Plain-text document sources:
-*-*-
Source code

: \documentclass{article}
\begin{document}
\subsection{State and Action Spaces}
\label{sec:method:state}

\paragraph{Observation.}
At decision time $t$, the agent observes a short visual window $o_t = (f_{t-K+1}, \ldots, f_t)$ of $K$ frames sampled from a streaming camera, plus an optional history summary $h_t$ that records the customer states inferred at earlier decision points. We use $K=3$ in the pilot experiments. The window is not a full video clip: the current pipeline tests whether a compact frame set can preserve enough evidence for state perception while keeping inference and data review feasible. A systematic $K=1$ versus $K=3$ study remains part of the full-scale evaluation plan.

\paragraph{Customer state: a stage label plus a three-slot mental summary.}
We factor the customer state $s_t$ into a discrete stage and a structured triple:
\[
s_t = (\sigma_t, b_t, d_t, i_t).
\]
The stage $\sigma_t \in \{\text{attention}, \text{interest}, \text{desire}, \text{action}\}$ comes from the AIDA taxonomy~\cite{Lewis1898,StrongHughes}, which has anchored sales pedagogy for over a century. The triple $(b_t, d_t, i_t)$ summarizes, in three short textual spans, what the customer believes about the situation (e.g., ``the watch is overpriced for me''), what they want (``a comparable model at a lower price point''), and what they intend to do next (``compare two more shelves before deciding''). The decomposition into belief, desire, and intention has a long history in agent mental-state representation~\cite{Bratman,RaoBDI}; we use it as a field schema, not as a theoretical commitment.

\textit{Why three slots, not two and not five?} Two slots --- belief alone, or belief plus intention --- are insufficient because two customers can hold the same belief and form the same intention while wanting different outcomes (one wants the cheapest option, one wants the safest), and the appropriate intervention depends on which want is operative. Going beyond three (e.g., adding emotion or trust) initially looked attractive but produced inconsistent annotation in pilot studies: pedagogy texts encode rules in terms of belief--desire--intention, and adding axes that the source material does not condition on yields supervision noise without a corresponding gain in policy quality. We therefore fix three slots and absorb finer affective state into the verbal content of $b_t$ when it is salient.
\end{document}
-*-*-
- **Problem to solve**:
Using the records above, determine how many lines hold the word "stage", and answer with that figure only.

- **Answer to this problem**:
3